Estamos abocados a unas elecciones, las europeas, que -al menos en teoría- deberían ser más sosegadas que las generales del pasado año, aunque vienen precedidas de una agria campaña. Eso es así, porque se han convertido en un test sobre el estado de salud de los dos grandes partidos que dominan la escena política, el socialista y el popular. El primero pretende un refrendo de su pasada victoria, estrecha pero suficiente, y el segundo ansía una rectificación, apoyándose para ello en una situación económica en general desfavorable, pero particularmente dramática para nuestro país; se comprende que, en tales condiciones, un mal resultado sería poco menos que una sentencia de muerte política para los actuales dirigentes del PP. Por eso, no hay duda de que este partido tiene más que perder.
Uno, quizá concierta candidez, esperaba que ambos partidos (y el resto del arco parlamentario) dedicaran sus esfuerzos a explicar al ciudadano que el futuro de España es indefectiblemente supranacional, europeo, y que el desafío estriba en hacer valer nuestros intereses en la UE. Cabría pensar que se haría un minucioso examen sobre el comportamiento que el gobierno de cada partido ha ofrecido en el pasado en relación con esa comunidad de naciones; en mi opinión, la gestión de la etapa de Aznar, con el cumplimiento puntual de las exigencias de Masstricht y las duras pero fructíferas negociaciones en defensa del papel de nuestro país, ha superado la labor de los socialistas. En todo caso, asistimos con cierta extrañeza a una lucha sin cuartel en la que predomina el conflicto localista. De entrada, el PSOE ha divulgado unos vídeos inaceptables desde cualquier punto de vista, quizá pensando en el dicho "calumnia, que algo queda". Su líder López Aguilar se ha desmadrado acusando al contrincante de cavernícola y exhumando (¡una vez más!) los pecados de la guerra de Irak, 11-M y Yak-42. No han faltado las alusiones al caso Gürtel. Por su parte, los populares han atacado con la gripe mexicana, la corrupción en Lorca o Arrecife de Lanzarote, el presunto nepotismo de Chaves, el uso del Falcon por el Presidente del Gobierno, etc. No deberían extrañar los frutos de esta campaña.

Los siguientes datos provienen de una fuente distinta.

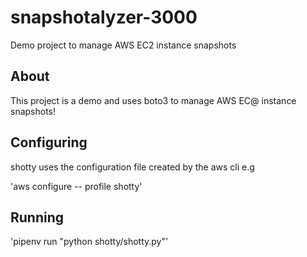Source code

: # snapshotalyzer-3000
Demo project to manage AWS EC2 instance snapshots


## About

This project is a demo and uses boto3 to  manage AWS EC@ instance snapshots!

## Configuring

shotty uses the configuration file created by the aws cli e.g

'aws configure -- profile shotty'

## Running

'pipenv run "python shotty/shotty.py"'
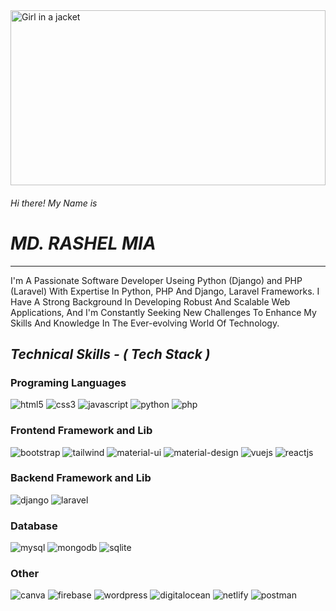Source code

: <!-- <img height="302px" width="100%" src='https://drscdn.500px.org/photo/1070307882/m%3D900/v2?sig=7207434b6c474655363fd40fe24f405bc4a3c69146a5f6e7a51c9a52d68cee3f' alt='PHOTO FOR GITHUB by MD. RASHEL MIA on 500px.com' /> -->
<img  src="https://sumonforajy.com/wp-content/uploads/2023/05/PHOTO-FOR-GITHUB.jpeg" alt="Girl in a jacket" width="100%" height="280px">
<link rel="stylesheet" href="https://cdnjs.cloudflare.com/ajax/libs/bootstrap/5.3.1/css/bootstrap-grid.min.css" integrity="sha512-2cWcZ9cbPMZFm2inlFOhwsBVbNMmNxKBtVXqL8OY9tXCZahhnIfXMxPCzpKqiHF2I2mOiNHNXEDUDglwd+4uYw==" crossorigin="anonymous" referrerpolicy="no-referrer" />
<h6 class="display-1">Hi there! My Name is</h6> 
<h1> <i>MD. RASHEL MIA</i> </h1> <hr>
I'm A Passionate Software Developer Useing Python (Django) and PHP (Laravel) With Expertise In Python, PHP And  Django, Laravel Frameworks. I Have A Strong Background In Developing Robust And Scalable Web Applications, And I'm Constantly Seeking New Challenges To Enhance My Skills And Knowledge In The Ever-evolving World Of Technology. 

<h2> <i>Technical Skills - ( Tech Stack )</i></h2>

<!----------------------------------- Tech Stack Section ------------------------------------>
<h3> Programing Languages</h3>
<p>
    <img src="https://img.shields.io/badge/HTML5-E34F26?style=for-the-badge&logo=html5&logoColor=white" alt="html5" />
    <img src="https://img.shields.io/badge/CSS3-1572B6?style=for-the-badge&logo=css3&logoColor=white" alt="css3" />
    <img src="https://img.shields.io/badge/JavaScript-323330?style=for-the-badge&logo=javascript&logoColor=F7DF1E" alt="javascript" />
    <img src="https://img.shields.io/badge/Python-FFD43B?style=for-the-badge&logo=python&logoColor=blue" alt="python" />
    <img src="https://img.shields.io/badge/PHP-777BB4?style=for-the-badge&logo=php&logoColor=white" alt="php" />
</p>
<h3>Frontend Framework and Lib</h3>
<p>
    <img src="https://img.shields.io/badge/Bootstrap-563D7C?style=for-the-badge&logo=bootstrap&logoColor=white" alt="bootstrap" />
    <img src="https://img.shields.io/badge/Tailwind_CSS-38B2AC?style=for-the-badge&logo=tailwind-css&logoColor=white" alt="tailwind" />
    <img src="https://img.shields.io/badge/Material%20UI-007FFF?style=for-the-badge&logo=mui&logoColor=white" alt="material-ui" />
    <img src="https://img.shields.io/badge/material%20design-757575?style=for-the-badge&logo=material%20design&logoColor=white" alt="material-design" />
    <img src="https://img.shields.io/badge/Vue.js-35495E?style=for-the-badge&logo=vuedotjs&logoColor=4FC08D" alt="vuejs" />
    <img src="https://img.shields.io/badge/React JS-20232A?style=for-the-badge&logo=react&logoColor=61DAFB" alt="reactjs" />
    
</p>
<h3>Backend Framework and Lib</h3>
<p>
    <img src="https://img.shields.io/badge/Django-092E20?style=for-the-badge&logo=django&logoColor=green" alt="django" />
    <img src="https://img.shields.io/badge/Laravel-FF2D20?style=for-the-badge&logo=laravel&logoColor=white" alt="laravel" /> 
</p>
<h3>Database</h3>
<p>
    <img src="https://img.shields.io/badge/MySQL-005C84?style=for-the-badge&logo=mysql&logoColor=white" alt="mysql" />
    <img src="https://img.shields.io/badge/MongoDB-4EA94B?style=for-the-badge&logo=mongodb&logoColor=white" alt="mongodb" />
    <img src="https://img.shields.io/badge/SQLite-07405E?style=for-the-badge&logo=sqlite&logoColor=white" alt="sqlite" />
</p>
<h3>Other</h3>
<p>
    <img src="https://img.shields.io/badge/Canva-%2300C4CC.svg?&style=for-the-badge&logo=Canva&logoColor=white" alt="canva" />
    <img src="https://img.shields.io/badge/firebase-ffca28?style=for-the-badge&logo=firebase&logoColor=black" alt="firebase" />
    <img src="https://img.shields.io/badge/Wordpress-21759B?style=for-the-badge&logo=wordpress&logoColor=white" alt="wordpress" />
    <img src="https://img.shields.io/badge/Digital_Ocean-0080FF?style=for-the-badge&logo=DigitalOcean&logoColor=white" alt="digitalocean" />
    <img src="https://img.shields.io/badge/Netlify-00C7B7?style=for-the-badge&logo=netlify&logoColor=white" alt="netlify" />
    <img src="https://img.shields.io/badge/Postman-FF6C37?style=for-the-badge&logo=Postman&logoColor=white" alt="postman" />
</p>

La ciudadanía no ha sido ilustrada adecuadamente sobre nuestra condición de europeos y los derechos y deberes que ello nos impone.

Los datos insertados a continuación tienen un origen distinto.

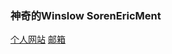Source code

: ### 神奇的Winslow SorenEricMent
[个人网站](https://www.winsloweric.com)
[邮箱](mailto://i@winsloweric.cn)

<!--
Ya started Winslow's Challenge?

Here is some hints:

Some steps does not require decryption.

The final result might seem confusing but ya r CLOSE!

Something is hidden in basement.winslow.cloud, and dont just "A" it, do something else.

-->
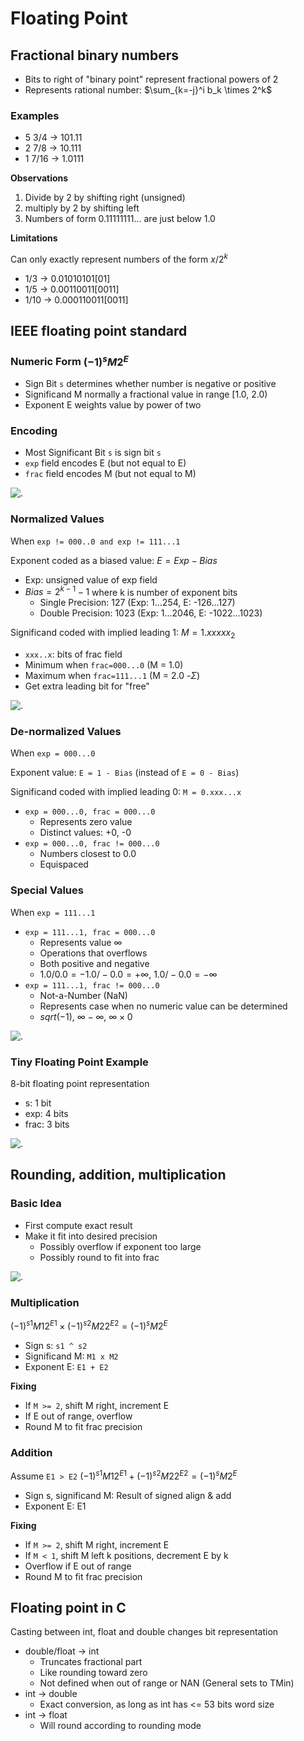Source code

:# Floating Point

## Fractional binary numbers

- Bits to right of "binary point" represent fractional powers of 2
- Represents rational number: $\sum_{k=-j}^i b_k \times 2^k$

### Examples

- 5 3/4 -> 101.11
- 2 7/8 -> 10.111
- 1 7/16 -> 1.0111

**Observations**

1. Divide by 2 by shifting right (unsigned)
2. multiply by 2 by shifting left
3. Numbers of form 0.11111111... are just below 1.0

**Limitations**

Can only exactly represent numbers of the form $x/2^k$

- 1/3 -> 0.01010101[01]
- 1/5 -> 0.00110011[0011]
- 1/10 -> 0.000110011[0011]

## IEEE floating point standard

### Numeric Form $(-1)^s M 2^E$

- Sign Bit `s` determines whether number is negative or positive
- Significand M normally a fractional value in range [1.0, 2.0)
- Exponent E weights value by power of two

### Encoding

- Most Significant Bit `s` is sign bit `s`
- `exp` field encodes E (but not equal to E)
- `frac` field encodes M (but not equal to M)

![.](resources/float-precision.svg)

### Normalized Values

When `exp != 000..0 and exp != 111...1`

Exponent coded as a biased value: $E = Exp - Bias$

- Exp: unsigned value of exp field
- $Bias = 2^{k-1} - 1$ where k is number of exponent bits
  - Single Precision: 127 (Exp: 1...254, E: -126...127)
  - Double Precision: 1023 (Exp: 1...2046, E: -1022...1023)

Significand coded with implied leading 1: $M = 1.xxxxx_2$

- `xxx..x`: bits of frac field
- Minimum when `frac=000...0` (M = 1.0)
- Maximum when `frac=111...1` (M = 2.0 -$\Sigma$)
- Get extra leading bit for "free"

![.](resources/normalized-encoding-sample.png)

### De-normalized Values

When `exp = 000...0`

Exponent value: `E = 1 - Bias` (instead of `E = 0 - Bias`)

Significand coded with implied leading 0: `M = 0.xxx...x`

- `exp = 000...0, frac = 000...0`
  - Represents zero value
  - Distinct values: +0, -0
- `exp = 000...0, frac != 000...0`
  - Numbers closest to 0.0
  - Equispaced

### Special Values

When `exp = 111...1`

- `exp = 111...1, frac = 000...0`
  - Represents value $\infty$
  - Operations that overflows
  - Both positive and negative
  - $1.0/0.0=-1.0/-0.0=+\infty$, $1.0/-0.0=-\infty$
- `exp = 111...1, frac != 000...0`
  - Not-a-Number (NaN)
  - Represents case when no numeric value can be determined
  - $sqrt(-1)$, $\infty - \infty$, $\infty \times 0$

![.](resources/float-point-encoding.png)

### Tiny Floating Point Example

8-bit floating point representation

- s: 1 bit
- exp: 4 bits
- frac: 3 bits

![.](resources/tiny-float-point-sample.png)

## Rounding, addition, multiplication

### Basic Idea

- First compute exact result
- Make it fit into desired precision
  - Possibly overflow if exponent too large
  - Possibly round to fit into frac

![.](resources/float-point-round.png)

### Multiplication

$(-1)^{s1}{M1}2^{E1} \times (-1)^{s2}{M2}2^{E2} = (-1)^sM2^E$

- Sign s: `s1 ^ s2`
- Significand M: `M1 x M2`
- Exponent E: `E1 + E2`

**Fixing**

- If `M >= 2`, shift M right, increment E
- If E out of range, overflow
- Round M to fit frac precision

### Addition

Assume `E1 > E2` $(-1)^{s1}{M1}2^{E1} + (-1)^{s2}{M2}2^{E2} = (-1)^sM2^E$

- Sign s, significand M: Result of signed align & add
- Exponent E: E1

**Fixing**

- If `M >= 2`, shift M right, increment E
- If `M < 1`, shift M left k positions, decrement E by k
- Overflow if E out of range
- Round M to fit frac precision

## Floating point in C

Casting between int, float and double changes bit representation

- double/float -> int
  - Truncates fractional part
  - Like rounding toward zero
  - Not defined when out of range or NAN (General sets to TMin)
- int -> double
  - Exact conversion, as long as int has <= 53 bits word size
- int -> float
  - Will round according to rounding mode
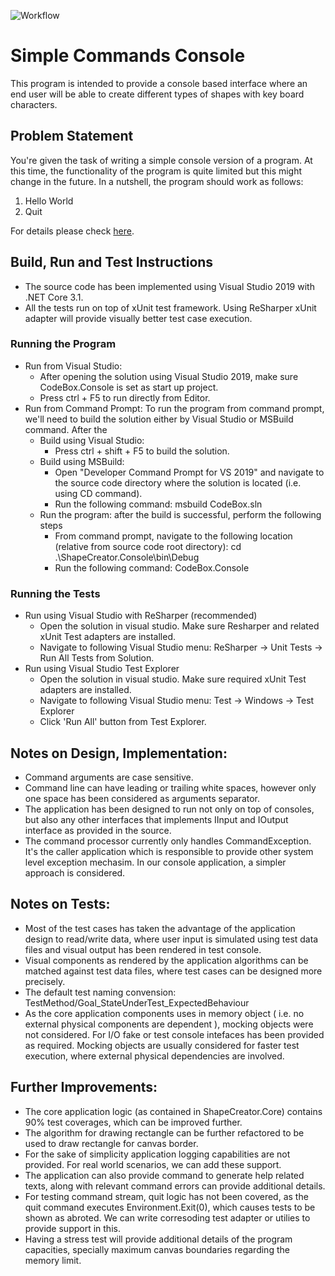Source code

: ![Workflow](https://github.com/AshrafAlam/SimpleCommands.NET/actions/workflows/dotnet.yml/badge.svg)

#  Simple Commands Console 

This program is intended to provide a console based interface where an end user will be able to create different types of shapes with key board characters.

## Problem Statement

You're given the task of writing a simple console version of a program. 
At this time, the functionality of the program is quite limited but this might change in the future. 
In a nutshell, the program should work as follows:

1. Hello World
2. Quit

For details please check [here](drawing_program.txt).

## Build, Run and Test Instructions

* The source code has been implemented using Visual Studio 2019 with .NET Core 3.1.
* All the tests run on top of xUnit test framework. Using ReSharper xUnit adapter will provide visually better test case execution.

### Running the Program

* Run from Visual Studio: 
	* After opening the solution using Visual Studio 2019, make sure CodeBox.Console is set as start up project.
	* Press ctrl + F5 to run directly from Editor.
* Run from Command Prompt: To run the program from command prompt, we'll need to build the solution either by Visual Studio or MSBuild command. After the 
	* Build using Visual Studio: 
		* Press ctrl + shift + F5 to build the solution.
	* Build using MSBuild: 
		* Open "Developer Command Prompt for VS 2019" and navigate to the source code directory where the solution is located (i.e. using CD command).
		* Run the following command: msbuild CodeBox.sln
	* Run the program: after the build is successful, perform the following steps
		* From command prompt, navigate to the following location (relative from source code root directory): cd .\ShapeCreator.Console\bin\Debug
		* Run the following command: CodeBox.Console

### Running the Tests

* Run using Visual Studio with ReSharper (recommended)
	* Open the solution in visual studio. Make sure Resharper and related xUnit Test adapters are installed.
	* Navigate to following Visual Studio menu: ReSharper -> Unit Tests -> Run All Tests from Solution.
* Run using Visual Studio Test Explorer
	* Open the solution in visual studio. Make sure required xUnit Test adapters are installed.
	* Navigate to following Visual Studio menu: Test -> Windows -> Test Explorer
	* Click 'Run All' button from Test Explorer.

## Notes on Design, Implementation:

* Command arguments are case sensitive.
* Command line can have leading or trailing white spaces, however only one space has been considered as arguments separator. 
* The application has been designed to run not only on top of consoles, but also any other interfaces that implements IInput and IOutput interface as provided in the source.
* The command processor currently only handles CommandException. It's the caller application which is responsible to provide other system level exception mechasim. In our console application, a simpler approach is considered.

## Notes on Tests:

* Most of the test cases has taken the advantage of the application design to read/write data, where user input is simulated using test data files and visual output has been rendered in test console.
* Visual components as rendered by the application algorithms can be matched against test data files, where test cases can be designed more precisely. 
* The default test naming convension: TestMethod/Goal_StateUnderTest_ExpectedBehaviour
* As the core application components uses in memory object ( i.e. no external physical components are dependent ), mocking objects were not considered. For I/O fake or test console intefaces has been provided as required. Mocking objects are usually considered for faster test execution, where external physical dependencies are involved.

## Further Improvements:

* The core application logic (as contained in ShapeCreator.Core) contains 90% test coverages, which can be improved further. 
* The algorithm for drawing rectangle can be further refactored to be used to draw rectangle for canvas border.
* For the sake of simplicity application logging capabilities are not provided. For real world scenarios, we can add these support.
* The application can also provide command to generate help related texts, along with relevant command errors can provide additional details. 
* For testing command stream, quit logic has not been covered, as the quit command executes Environment.Exit(0), which causes tests to be shown as abroted. We can write corresoding test adapter or utilies to provide support in this.
* Having a stress test will provide additional details of the program capacities, specially maximum canvas boundaries regarding the memory limit.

En lo que sí me muestro de acuerdo es en la alusión de Rajoy al Código de Buen Gobierno. Un código aplicable a todo funcionario público y, con mayor fuerza, a los gobernantes de nivel estatal, autonómico y local en el ejercicio del poder. Incluye estos requisitos: objetividad, integridad, neutralidad, credibilidad, imparcialidad, confidencialidad, dedicación, transparencia, ejemplaridad, austeridad, eficacia, honradez, promoción medioambiental e igualdad de trato para hombres y mujeres. ¿Cumplen todas estas cualidades nuestros políticos? Me temo que no. Y, así, la democracia se resiente.